One of the first ways that Justice Scalia’s absence will be felt in Court decisions is on emergency motions and stay request which make its way to the Supreme Court on an expedited basis, what Prof. Will Baude calls the Supreme court’s “shadow docket.” Already the practices here are opaque. The Court often rules without giving reasons, or it gives cryptic reasons, and sometimes it is not even clear which standard of review the Court applies. I’ve delved into this a bit because the Court seems to have adopted a special rule for emergency election law cases, which I’ve dubbed the Purcell principle, which counsels against judicial changes to election rules in the period just before the election.
In fact, the Court has a pending emergency motion in an election law case before it right now. It is a North Carolina congressional redistricting case. A special three-judge district court held that two of the congressional districts were unconstitutional “racial gerrymanders” (more on the substance of such a claim here). The district court ordered lines to be redrawn within two weeks by the NC Legislature. But absentee balloting is already underway. The state, raising the Purcell principle, argues for the Supreme Court to stay the order, in effect allowing the 2016 elections to go forward under the old lines.
Suppose (we don’t know this) that the Court would have been 5-4 in favor of granting a stay, with Justice Scalia in the majority and the Court dividing on conservative-liberal lines. Now imagine that with Scalia’s loss, the Court is 4-4. Then the Court would deny the stay. The Court likely would issue an order denying the stay without giving the vote—that is its usual practice. But a denial could also mean the vote was 3-5, or even 0-8. We just won’t know what Scalia’s loss means.
And think of the unprecedented order the Court issued a few weeks ago in the power plant case, where the Court stopped the environmental rule from going into effect even before the DC Circuit has had a chance to rule on the question. That vote was 5-4. If the vote came this week, that power plant rule would still be in effect.

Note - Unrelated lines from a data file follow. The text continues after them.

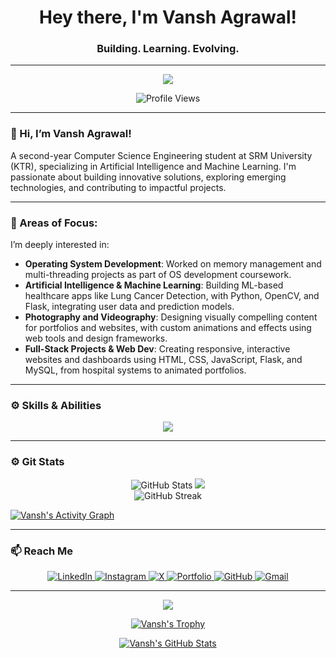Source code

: <h1 align="center">Hey there, I'm Vansh Agrawal! </h1>
<h3 align="center">Building. Learning. Evolving.</h3>

---

<p align="center">
  <img src="https://readme-typing-svg.herokuapp.com?color=2EB2EC&lines=Welcome+to+my+GitHub+profile!;I+am+a+AI/ML+developer.;Let's+collaborate+on+exciting+projects!" />

</p>

<p align = "center">
    <img src="https://komarev.com/ghpvc/?username=vansh070605&label=Profile%20Views&color=0e75b6&style=flat" alt="Profile Views" />
</p>



---

### 🚀 Hi, I’m Vansh Agrawal!

A second-year Computer Science Engineering student at SRM University (KTR), specializing in Artificial Intelligence and Machine Learning. I'm passionate about building innovative solutions, exploring emerging technologies, and contributing to impactful projects.

---

### 👀 Areas of Focus:
I’m deeply interested in:

- **Operating System Development**: Worked on memory management and multi-threading projects as part of OS development coursework.
- **Artificial Intelligence & Machine Learning**: Building ML-based healthcare apps like Lung Cancer Detection, with Python, OpenCV, and Flask, integrating user data and prediction models.
- **Photography and Videography**: Designing visually compelling content for portfolios and websites, with custom animations and effects using web tools and design frameworks.
- **Full-Stack Projects & Web Dev**: Creating responsive, interactive websites and dashboards using HTML, CSS, JavaScript, Flask, and MySQL, from hospital systems to animated portfolios.
  
---


### ⚙️ Skills & Abilities

<p align="center">
  <a href="https://skillicons.dev">
    <p align = "center">
    <img src="https://skillicons.dev/icons?i=python,java,c,cpp,html,css,js,mysql,vscode,anaconda,eclipse,mongodb,opencv,git,github,vercel,figma,ps,pr,ae,linux,heroku,ai,matlab,mysql,pytorch,react,sklearn,windows" />
      </p>
  </a>
</p>


---

### ⚙️ Git Stats

<p align="center">
  <img src="https://gitmystat.vercel.app/user?theme=gold&username=vansh070605" alt="GitHub Stats" />
  <img src="https://gitmystat.vercel.app/top?theme=gold&username=vansh070605&layout=bar"/>
  <br>
  <img src="https://github-readme-streak-stats.herokuapp.com/?user=vansh070605&theme=dark&hide_border=true" alt="GitHub Streak" />
</p>



[![Vansh's Activity Graph](https://github-readme-activity-graph.vercel.app/graph?username=vansh070605&theme=react-dark)](https://github.com/vansh070605)

---

### 📫 Reach Me

<p align="center">
  <a href="https://www.linkedin.com/in/thevanshagrawal/">
    <img src="https://skillicons.dev/icons?i=linkedin" alt="LinkedIn" />
  </a>
  <a href="https://www.instagram.com/thevanshagrawal/">
    <img src="https://skillicons.dev/icons?i=instagram" alt="Instagram" />
  </a>
  <a href="https://x.com/vansh070605/">
    <img src="https://skillicons.dev/icons?i=twitter" alt="X" />
  </a>
  <a href="https://vansh070605.github.io/">
    <img src="https://skillicons.dev/icons?i=actix" alt="Portfolio" />
  </a>
  <a href="https://github.com/vansh070605">
    <img src="https://skillicons.dev/icons?i=github" alt="GitHub" />
  </a>
  <a href="mailto:vansh070605@gmail.com">
    <img src="https://skillicons.dev/icons?i=gmail" alt="Gmail" />
  </a>
</p>


---


<p align="center">
  <img src="https://readme-typing-svg.herokuapp.com?color=2EB2EC&lines=Thanks+for+viewing+my+profile!" />
</p>

<p align="center">
  <a href="https://github.com/vansh070605">
    <img src="https://github-profile-trophy.vercel.app/?username=vansh070605&theme=darkhub" alt="Vansh's Trophy" />
  </a>
</p>

<p align="center">
  <a href="https://github.com/vansh070605">
    <img src="https://github-profile-summary-cards.vercel.app/api/cards/profile-details?username=vansh070605&theme=github_dark" alt="Vansh's GitHub Stats" />
  </a>
</p>
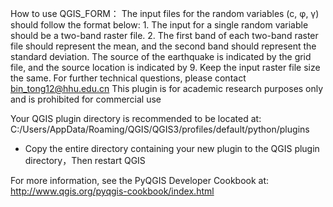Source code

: How to use QGIS_FORM：
    The input files for the random variables (c, φ, γ) should follow the format below: 
           1. The input for a single random variable should be a two-band raster file. 
           2. The first band of each two-band raster file should represent the mean, and the second band should represent the standard deviation.
    The source of the earthquake is indicated by the grid file, and the source location is indicated by 9.
    Keep the input raster file size the same.
    For further technical questions, please contact bin_tong12@hhu.edu.cn
    This plugin is for academic research purposes only and is prohibited for commercial use

Your QGIS plugin directory is recommended to be located at:
    C:/Users/AppData/Roaming/QGIS/QGIS3/profiles/default/python/plugins
  * Copy the entire directory containing your new plugin to the QGIS plugin
    directory，Then restart QGIS

For more information, see the PyQGIS Developer Cookbook at:
http://www.qgis.org/pyqgis-cookbook/index.html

I think it would be bad form for the SG to ask for rehearing on that stay order, but on the merits, the Court would be dividing 4-4. (Update: On the power plant post, Chris Geidner helpfully points out that a rehearing petition would need a majority vote, which would not be there.)
So much more goes on behind the scenes at the Court that we never see, because the Court is the least transparent branch of government, by far.
Justice Scalia’s loss then already may be having great effects that we cannot measure.